>just a simple case of bad code generation render little compiler into a toy one
If you find some time to go through gcc bugzilla you'll find shockingly simple snippets of code that miscompiled (often by optimization passes), with fixes never backported to older versions that production environments like RHEL are using.
I realized with all the rhel systems I’m using, we are never using default toolchains on them. Just use those old systems to run stuff, even newer toolchains.
I think a production grade compiler not only can, but must, leave performance on the table when the cost is correctness (unless the performance gain is incredibly high and the correctness loss is minimal). Correctness is not all important, but it is the most important thing. Unfortunately, compiler writers do not agree and they do silly things like "let's assume UB cannot ever happen and optimize based on that".

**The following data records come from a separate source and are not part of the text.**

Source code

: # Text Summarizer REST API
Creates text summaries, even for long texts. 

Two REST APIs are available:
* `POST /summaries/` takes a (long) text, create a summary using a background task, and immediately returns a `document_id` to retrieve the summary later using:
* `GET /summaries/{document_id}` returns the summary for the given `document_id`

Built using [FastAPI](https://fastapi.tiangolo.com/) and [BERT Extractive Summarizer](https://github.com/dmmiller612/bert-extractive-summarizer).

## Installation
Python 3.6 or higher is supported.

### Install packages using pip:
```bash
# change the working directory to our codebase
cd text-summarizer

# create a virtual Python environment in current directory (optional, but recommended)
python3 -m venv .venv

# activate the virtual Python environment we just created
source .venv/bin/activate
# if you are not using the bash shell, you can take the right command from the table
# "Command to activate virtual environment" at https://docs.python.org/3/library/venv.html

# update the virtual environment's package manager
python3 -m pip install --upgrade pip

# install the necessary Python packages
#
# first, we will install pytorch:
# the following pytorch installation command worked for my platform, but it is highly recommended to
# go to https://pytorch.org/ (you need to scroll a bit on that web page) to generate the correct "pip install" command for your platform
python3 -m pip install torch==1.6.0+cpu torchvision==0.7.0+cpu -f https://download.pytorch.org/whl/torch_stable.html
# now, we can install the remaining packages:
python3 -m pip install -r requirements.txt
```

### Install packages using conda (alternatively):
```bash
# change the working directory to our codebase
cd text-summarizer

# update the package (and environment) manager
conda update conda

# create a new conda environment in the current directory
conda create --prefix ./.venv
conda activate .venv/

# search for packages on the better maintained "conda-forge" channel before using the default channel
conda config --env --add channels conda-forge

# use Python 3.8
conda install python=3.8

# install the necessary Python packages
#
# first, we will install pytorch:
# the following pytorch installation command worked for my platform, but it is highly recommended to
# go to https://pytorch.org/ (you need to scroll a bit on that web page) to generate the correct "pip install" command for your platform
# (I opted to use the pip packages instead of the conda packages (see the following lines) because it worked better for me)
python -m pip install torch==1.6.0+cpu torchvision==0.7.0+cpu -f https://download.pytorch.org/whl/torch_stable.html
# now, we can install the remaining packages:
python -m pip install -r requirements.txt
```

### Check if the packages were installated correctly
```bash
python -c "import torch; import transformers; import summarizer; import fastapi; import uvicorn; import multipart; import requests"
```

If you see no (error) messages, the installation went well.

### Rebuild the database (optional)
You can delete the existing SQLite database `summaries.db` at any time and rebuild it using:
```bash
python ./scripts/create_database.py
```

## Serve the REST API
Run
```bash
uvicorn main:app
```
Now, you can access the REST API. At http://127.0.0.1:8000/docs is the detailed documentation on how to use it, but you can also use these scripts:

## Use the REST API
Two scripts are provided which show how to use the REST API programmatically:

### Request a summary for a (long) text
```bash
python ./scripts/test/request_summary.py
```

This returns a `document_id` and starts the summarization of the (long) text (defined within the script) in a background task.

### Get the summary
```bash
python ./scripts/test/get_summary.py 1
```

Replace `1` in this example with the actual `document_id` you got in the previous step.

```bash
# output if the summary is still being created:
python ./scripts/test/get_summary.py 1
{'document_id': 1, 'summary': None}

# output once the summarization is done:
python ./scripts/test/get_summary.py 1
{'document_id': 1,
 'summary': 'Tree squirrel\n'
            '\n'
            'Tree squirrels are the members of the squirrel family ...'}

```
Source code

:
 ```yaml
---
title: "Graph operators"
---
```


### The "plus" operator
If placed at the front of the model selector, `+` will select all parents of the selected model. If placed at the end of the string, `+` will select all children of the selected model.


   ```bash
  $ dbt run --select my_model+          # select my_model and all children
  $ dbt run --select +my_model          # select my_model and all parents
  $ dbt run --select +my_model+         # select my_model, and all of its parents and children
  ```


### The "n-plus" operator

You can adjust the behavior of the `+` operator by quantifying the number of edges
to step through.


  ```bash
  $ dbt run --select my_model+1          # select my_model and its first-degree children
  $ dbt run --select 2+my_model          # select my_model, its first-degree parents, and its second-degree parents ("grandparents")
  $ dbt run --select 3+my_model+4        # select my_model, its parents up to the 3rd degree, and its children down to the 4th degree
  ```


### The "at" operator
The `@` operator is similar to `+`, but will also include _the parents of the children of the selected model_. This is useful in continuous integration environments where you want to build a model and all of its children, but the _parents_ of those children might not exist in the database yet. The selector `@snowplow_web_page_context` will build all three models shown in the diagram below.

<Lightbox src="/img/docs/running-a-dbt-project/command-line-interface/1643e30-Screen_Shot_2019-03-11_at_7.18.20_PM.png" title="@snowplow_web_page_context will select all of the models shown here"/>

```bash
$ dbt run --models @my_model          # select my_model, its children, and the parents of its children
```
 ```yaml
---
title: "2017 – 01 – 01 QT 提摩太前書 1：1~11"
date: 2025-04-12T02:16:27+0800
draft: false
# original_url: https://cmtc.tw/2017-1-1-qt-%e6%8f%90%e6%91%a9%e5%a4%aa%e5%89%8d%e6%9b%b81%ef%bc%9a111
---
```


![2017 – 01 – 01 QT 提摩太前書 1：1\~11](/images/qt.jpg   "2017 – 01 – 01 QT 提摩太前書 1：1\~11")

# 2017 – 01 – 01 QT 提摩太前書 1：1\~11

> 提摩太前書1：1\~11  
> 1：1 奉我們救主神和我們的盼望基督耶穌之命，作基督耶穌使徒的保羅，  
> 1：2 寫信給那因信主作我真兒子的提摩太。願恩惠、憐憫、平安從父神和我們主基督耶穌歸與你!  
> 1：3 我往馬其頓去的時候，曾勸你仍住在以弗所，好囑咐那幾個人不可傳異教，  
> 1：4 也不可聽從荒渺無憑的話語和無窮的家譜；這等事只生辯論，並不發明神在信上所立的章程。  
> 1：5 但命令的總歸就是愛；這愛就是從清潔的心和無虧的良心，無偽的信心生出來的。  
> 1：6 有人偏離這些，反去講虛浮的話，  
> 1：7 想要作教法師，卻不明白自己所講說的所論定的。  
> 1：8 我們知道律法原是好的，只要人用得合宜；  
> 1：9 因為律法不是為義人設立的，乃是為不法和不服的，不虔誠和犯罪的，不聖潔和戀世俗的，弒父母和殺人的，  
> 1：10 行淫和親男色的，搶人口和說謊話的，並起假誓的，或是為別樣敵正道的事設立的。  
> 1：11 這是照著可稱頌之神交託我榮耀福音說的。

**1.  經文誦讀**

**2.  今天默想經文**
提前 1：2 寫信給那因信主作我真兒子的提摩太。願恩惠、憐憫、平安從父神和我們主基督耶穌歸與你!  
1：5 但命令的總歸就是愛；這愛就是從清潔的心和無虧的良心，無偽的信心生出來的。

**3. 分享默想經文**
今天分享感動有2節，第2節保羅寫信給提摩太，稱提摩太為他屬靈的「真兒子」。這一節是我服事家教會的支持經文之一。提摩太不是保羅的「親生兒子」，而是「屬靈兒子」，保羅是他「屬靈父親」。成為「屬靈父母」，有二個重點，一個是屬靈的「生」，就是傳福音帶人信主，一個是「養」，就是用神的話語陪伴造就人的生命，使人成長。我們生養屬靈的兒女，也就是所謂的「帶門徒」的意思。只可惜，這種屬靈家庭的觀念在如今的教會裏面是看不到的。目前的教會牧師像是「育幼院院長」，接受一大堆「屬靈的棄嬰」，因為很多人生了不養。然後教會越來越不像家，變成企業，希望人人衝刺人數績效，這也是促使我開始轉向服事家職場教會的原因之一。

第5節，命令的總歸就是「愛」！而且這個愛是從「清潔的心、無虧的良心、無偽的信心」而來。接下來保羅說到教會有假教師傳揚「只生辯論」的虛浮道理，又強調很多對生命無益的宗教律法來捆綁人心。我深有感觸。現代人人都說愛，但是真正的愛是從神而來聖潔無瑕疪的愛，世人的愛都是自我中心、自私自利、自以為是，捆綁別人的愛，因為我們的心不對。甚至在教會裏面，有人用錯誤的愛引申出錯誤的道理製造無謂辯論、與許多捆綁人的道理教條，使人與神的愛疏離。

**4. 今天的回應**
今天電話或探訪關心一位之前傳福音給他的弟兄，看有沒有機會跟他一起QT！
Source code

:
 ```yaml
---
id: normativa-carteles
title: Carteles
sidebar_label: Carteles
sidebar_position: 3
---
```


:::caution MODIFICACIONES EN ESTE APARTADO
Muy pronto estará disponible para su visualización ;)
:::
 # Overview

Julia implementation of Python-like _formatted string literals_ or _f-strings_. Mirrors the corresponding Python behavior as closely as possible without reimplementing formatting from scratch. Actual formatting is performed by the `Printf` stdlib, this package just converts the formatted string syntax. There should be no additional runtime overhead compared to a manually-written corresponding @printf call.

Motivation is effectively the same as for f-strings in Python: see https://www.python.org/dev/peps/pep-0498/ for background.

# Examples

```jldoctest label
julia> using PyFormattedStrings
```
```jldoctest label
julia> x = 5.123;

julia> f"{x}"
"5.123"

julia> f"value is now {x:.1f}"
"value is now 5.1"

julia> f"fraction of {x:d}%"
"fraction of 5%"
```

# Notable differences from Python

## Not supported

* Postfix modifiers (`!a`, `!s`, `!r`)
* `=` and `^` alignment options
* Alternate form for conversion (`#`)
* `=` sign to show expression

This is about optimizations affecting timing of cryptographic code, not correctness of computation, the argument for calling this a correctness bug in the compiler is quite weak I think.
I do not agree in the general case. There are very useful DSL compilers which do not consider performance at all, but just compile to a target which does the optimization for them (JVM, LLVM IR or even just C)
If you find some time to go through gcc bugzilla you'll find shockingly simple snippets of code that miscompiled (often by optimization passes), with fixes never backported to older versions that production environments like RHEL are using.